Near as I can tell, relevant parts are:

```
# {{{ variables

var.basedir  = "/var/www/localhost"

var.logdir   = "/var/log/lighttpd"

var.statedir = "/var/lib/lighttpd"

# }}}

```

```
server.modules = (

#    "mod_rewrite",

#    "mod_redirect",

#    "mod_alias",

    "mod_access",

#    "mod_cml",

#    "mod_trigger_b4_dl",

#    "mod_auth",

#    "mod_status",

#    "mod_setenv",

#    "mod_proxy",

    "mod_simple_vhost",

#    "mod_evhost",

#    "mod_userdir",

#    "mod_compress",

#    "mod_ssi",

#    "mod_usertrack",

#    "mod_expire",

#    "mod_secdownload",

#    "mod_rrdtool",

#    "mod_webdav",

    "mod_accesslog"

)

# }}}

```

and 

```
# {{{ mod_simple_vhost

# see simple-vhost.txt

#

#  If you want name-based virtual hosting add the next three settings and load

#  mod_simple_vhost

#

# document-root =

#   virtual-server-root + virtual-server-default-host + virtual-server-docroot

# or

#   virtual-server-root + http-host + virtual-server-docroot

#

# simple-vhost.server-root   = "/home/weigon/wwwroot/servers/"

# simple-vhost.default-host  = "grisu.home.kneschke.de"

# simple-vhost.document-root = "/pages/"

simple-vhost.server-root   = "/var/www/michelle/"

simple-vhost.default-host  = "michelle"

simple-vhost.document-root = "/htdocs/"

# }}}
```

also:

```
michelle lighttpd # ls -la /var/www

total 16

drwxr-xr-x  4 root     root     4096 Aug 20 15:18 .

drwxr-xr-x 18 root     root     4096 Sep 15 19:48 ..

drwxr-xr-x  6 lighttpd lighttpd 4096 Jul 29 22:01 localhost

drwxr-xr-x  6 lighttpd lighttpd 4096 Sep 19 21:23 michelle

michelle lighttpd # ls -la /var/www/michelle

total 28

drwxr-xr-x 6 lighttpd lighttpd 4096 Sep 19 21:23 .

drwxr-xr-x 4 root     root     4096 Aug 20 15:18 ..

drwxr-xr-x 2 lighttpd lighttpd 4096 Sep 19 21:23 cgi-bin

drwxr-xr-x 2 lighttpd lighttpd 4096 Sep 19 21:23 error

drwxr-xr-x 4 lighttpd lighttpd 4096 Sep 19 21:23 htdocs

drwxr-xr-x 2 lighttpd lighttpd 4096 Sep 19 21:23 icons

michelle lighttpd # ls -la /var/www/michelle/htdocs

total 20

drwxr-xr-x 4 lighttpd lighttpd 4096 Sep 19 21:23 .
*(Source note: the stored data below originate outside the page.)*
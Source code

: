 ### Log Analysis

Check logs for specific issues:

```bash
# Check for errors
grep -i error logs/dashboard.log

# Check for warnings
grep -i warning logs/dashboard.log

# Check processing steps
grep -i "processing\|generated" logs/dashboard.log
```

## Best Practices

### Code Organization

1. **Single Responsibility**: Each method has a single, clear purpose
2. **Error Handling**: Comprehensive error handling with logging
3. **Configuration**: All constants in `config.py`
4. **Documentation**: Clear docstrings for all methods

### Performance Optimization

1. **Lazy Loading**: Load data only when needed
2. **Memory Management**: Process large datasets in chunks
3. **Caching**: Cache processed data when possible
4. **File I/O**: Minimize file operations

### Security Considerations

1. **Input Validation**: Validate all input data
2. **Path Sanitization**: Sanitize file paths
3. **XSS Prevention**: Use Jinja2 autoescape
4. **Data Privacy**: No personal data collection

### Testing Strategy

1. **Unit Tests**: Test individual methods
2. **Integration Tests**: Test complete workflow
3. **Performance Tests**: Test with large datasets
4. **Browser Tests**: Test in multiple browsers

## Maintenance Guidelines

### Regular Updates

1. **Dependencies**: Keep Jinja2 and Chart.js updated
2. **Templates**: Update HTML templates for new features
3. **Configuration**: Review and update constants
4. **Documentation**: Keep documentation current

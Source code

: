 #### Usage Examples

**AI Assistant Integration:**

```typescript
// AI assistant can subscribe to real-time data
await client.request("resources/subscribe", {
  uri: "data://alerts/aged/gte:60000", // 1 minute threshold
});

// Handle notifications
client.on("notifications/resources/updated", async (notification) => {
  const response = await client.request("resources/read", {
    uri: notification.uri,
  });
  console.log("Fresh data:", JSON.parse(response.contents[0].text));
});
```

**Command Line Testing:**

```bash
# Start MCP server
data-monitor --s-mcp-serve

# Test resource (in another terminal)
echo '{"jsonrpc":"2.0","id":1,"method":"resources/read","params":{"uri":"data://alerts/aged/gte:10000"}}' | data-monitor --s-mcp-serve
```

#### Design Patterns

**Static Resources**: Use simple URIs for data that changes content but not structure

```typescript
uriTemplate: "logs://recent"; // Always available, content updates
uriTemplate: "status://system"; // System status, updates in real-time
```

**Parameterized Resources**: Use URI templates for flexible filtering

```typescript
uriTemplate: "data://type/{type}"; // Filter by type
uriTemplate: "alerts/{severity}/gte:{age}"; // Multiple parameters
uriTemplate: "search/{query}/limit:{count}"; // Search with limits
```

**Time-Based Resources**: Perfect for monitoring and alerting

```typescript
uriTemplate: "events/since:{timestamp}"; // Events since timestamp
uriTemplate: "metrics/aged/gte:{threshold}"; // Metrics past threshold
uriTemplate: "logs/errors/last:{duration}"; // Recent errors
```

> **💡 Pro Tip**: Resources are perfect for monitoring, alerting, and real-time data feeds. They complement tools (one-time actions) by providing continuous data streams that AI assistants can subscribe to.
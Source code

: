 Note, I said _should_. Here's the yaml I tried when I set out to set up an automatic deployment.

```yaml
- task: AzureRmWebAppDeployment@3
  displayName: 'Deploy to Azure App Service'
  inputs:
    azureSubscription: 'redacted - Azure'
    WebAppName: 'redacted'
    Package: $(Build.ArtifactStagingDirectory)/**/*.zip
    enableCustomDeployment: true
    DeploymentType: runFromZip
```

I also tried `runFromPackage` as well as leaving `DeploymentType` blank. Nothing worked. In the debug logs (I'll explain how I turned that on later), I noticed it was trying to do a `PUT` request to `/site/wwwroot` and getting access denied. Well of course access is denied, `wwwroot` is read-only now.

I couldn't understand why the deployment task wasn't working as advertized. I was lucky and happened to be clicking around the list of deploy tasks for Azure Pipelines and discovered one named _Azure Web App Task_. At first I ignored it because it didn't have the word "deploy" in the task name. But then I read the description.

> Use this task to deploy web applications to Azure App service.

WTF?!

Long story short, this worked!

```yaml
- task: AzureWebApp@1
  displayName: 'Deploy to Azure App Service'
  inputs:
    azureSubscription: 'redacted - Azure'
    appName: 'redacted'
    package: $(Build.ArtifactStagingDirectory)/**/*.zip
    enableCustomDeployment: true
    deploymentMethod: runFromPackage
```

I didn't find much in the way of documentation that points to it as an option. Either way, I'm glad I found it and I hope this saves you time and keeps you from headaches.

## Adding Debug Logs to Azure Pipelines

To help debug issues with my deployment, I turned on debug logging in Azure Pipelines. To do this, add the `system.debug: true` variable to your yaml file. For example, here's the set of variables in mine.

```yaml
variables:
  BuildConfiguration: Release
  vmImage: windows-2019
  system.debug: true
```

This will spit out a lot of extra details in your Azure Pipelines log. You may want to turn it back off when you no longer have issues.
drwxr-xr-x 6 lighttpd lighttpd 4096 Sep 19 21:23 ..

-rw-r--r-- 1 lighttpd lighttpd   46 Sep 19 21:26 index.html

```

```
michelle lighttpd # cat /var/www/michelle/htdocs/index.html

<B>

you are in /var/www/michelle/htdocs/index.html

</B>
```

However, whenever I http://michelle, I get the index.html in /var/www/localhost/htdocs.

```
<!DOCTYPE html PUBLIC "-//W3C//DTD XHTML 1.1//EN"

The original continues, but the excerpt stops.